INPUT DATA: Begin
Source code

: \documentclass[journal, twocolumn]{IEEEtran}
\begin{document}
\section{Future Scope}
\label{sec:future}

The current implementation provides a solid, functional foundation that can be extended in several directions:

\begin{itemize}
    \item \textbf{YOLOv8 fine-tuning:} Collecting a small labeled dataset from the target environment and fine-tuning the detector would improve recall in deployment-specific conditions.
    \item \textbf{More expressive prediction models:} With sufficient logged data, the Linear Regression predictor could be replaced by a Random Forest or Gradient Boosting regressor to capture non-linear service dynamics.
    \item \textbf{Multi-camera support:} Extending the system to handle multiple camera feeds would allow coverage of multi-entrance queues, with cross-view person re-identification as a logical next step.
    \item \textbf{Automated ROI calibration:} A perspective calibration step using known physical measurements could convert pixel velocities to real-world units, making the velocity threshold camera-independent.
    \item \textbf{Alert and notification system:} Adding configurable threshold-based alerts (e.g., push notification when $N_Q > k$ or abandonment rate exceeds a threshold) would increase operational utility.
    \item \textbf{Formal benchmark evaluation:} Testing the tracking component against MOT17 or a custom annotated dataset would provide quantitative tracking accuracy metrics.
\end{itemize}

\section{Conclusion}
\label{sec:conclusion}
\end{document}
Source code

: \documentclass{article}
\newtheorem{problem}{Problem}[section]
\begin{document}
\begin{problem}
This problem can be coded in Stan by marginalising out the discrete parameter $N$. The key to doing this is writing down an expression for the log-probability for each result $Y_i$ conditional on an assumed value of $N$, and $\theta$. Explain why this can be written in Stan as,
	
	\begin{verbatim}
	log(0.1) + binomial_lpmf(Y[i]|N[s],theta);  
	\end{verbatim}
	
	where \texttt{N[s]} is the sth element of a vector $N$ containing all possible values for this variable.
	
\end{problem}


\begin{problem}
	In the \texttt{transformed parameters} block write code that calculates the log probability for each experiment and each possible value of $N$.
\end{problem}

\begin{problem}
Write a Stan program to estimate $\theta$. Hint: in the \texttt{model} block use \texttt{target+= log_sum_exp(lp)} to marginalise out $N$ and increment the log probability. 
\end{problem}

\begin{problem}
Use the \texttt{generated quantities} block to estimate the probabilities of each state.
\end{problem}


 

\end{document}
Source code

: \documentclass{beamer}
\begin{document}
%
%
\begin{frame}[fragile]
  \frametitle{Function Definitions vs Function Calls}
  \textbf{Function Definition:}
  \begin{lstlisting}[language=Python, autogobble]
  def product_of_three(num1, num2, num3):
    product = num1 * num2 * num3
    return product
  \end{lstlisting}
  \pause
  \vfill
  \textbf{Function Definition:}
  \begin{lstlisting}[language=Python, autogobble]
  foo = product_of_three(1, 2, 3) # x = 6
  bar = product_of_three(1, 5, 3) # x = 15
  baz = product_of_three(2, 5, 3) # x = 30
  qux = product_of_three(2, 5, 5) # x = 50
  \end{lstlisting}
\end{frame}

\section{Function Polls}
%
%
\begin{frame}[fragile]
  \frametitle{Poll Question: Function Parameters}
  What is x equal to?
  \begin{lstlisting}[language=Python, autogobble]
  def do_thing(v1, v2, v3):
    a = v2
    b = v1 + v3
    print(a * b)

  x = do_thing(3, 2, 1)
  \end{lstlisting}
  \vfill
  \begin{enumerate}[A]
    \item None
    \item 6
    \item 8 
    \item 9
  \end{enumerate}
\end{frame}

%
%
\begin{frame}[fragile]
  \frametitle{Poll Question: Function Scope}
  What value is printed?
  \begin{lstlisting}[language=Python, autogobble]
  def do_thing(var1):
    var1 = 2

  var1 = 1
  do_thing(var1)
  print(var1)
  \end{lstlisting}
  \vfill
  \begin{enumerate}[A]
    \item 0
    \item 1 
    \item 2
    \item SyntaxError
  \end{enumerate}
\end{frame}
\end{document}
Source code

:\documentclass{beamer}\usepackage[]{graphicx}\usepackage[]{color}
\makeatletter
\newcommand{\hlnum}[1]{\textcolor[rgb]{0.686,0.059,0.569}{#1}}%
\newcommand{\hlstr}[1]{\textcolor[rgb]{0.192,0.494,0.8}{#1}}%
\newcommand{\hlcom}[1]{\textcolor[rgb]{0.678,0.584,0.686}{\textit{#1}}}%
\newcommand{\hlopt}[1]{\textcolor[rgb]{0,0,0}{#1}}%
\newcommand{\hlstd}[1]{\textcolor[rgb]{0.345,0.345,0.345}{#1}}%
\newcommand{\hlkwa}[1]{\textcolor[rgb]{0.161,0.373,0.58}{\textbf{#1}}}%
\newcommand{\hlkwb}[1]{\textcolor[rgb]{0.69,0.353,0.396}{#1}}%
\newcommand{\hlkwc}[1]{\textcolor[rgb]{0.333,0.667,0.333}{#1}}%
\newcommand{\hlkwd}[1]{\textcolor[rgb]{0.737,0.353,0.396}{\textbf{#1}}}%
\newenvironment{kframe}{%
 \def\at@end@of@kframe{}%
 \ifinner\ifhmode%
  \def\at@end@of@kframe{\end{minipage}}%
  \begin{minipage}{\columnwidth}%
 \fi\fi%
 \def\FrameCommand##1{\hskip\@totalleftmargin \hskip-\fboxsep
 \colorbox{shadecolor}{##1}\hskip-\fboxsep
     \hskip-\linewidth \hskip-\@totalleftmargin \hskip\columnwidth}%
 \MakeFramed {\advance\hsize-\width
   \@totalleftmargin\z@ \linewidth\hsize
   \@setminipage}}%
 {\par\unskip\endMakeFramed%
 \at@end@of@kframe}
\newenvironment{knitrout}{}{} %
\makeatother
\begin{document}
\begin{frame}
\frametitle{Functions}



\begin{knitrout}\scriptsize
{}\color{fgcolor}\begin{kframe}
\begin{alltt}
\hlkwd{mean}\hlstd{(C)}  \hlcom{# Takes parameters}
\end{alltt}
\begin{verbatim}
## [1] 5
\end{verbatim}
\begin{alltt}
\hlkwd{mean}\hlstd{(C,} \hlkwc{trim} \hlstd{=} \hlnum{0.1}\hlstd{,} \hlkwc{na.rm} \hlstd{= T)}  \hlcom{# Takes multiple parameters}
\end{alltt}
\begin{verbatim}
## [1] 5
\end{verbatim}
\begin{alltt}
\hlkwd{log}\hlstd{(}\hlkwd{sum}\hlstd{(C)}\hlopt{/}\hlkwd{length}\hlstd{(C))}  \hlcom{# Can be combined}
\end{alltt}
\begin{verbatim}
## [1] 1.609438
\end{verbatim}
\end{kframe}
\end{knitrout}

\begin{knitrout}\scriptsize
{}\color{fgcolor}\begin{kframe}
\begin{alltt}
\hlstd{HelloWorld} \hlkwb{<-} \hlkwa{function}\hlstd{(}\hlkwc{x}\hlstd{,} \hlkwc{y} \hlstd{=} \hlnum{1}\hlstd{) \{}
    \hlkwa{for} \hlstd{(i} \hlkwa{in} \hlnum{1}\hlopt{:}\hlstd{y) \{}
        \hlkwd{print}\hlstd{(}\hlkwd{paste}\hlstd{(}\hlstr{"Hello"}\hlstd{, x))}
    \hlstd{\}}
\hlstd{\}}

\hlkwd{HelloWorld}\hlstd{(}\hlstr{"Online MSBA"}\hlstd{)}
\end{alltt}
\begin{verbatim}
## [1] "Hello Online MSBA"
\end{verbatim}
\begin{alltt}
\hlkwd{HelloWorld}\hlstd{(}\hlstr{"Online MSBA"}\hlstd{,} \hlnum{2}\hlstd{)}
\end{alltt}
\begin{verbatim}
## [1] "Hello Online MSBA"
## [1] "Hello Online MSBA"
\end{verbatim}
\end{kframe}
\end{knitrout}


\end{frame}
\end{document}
INPUT DATA: End
THE TASK: Whenever a line of the data includes "newcommand", copy that line.

SOLUTION TO THIS EXERCISE:
\newcommand{\hlnum}[1]{\textcolor[rgb]{0.686,0.059,0.569}{#1}}%
\newcommand{\hlstr}[1]{\textcolor[rgb]{0.192,0.494,0.8}{#1}}%
\newcommand{\hlcom}[1]{\textcolor[rgb]{0.678,0.584,0.686}{\textit{#1}}}%
\newcommand{\hlopt}[1]{\textcolor[rgb]{0,0,0}{#1}}%
\newcommand{\hlstd}[1]{\textcolor[rgb]{0.345,0.345,0.345}{#1}}%
\newcommand{\hlkwa}[1]{\textcolor[rgb]{0.161,0.373,0.58}{\textbf{#1}}}%
\newcommand{\hlkwb}[1]{\textcolor[rgb]{0.69,0.353,0.396}{#1}}%
\newcommand{\hlkwc}[1]{\textcolor[rgb]{0.333,0.667,0.333}{#1}}%
\newcommand{\hlkwd}[1]{\textcolor[rgb]{0.737,0.353,0.396}{\textbf{#1}}}%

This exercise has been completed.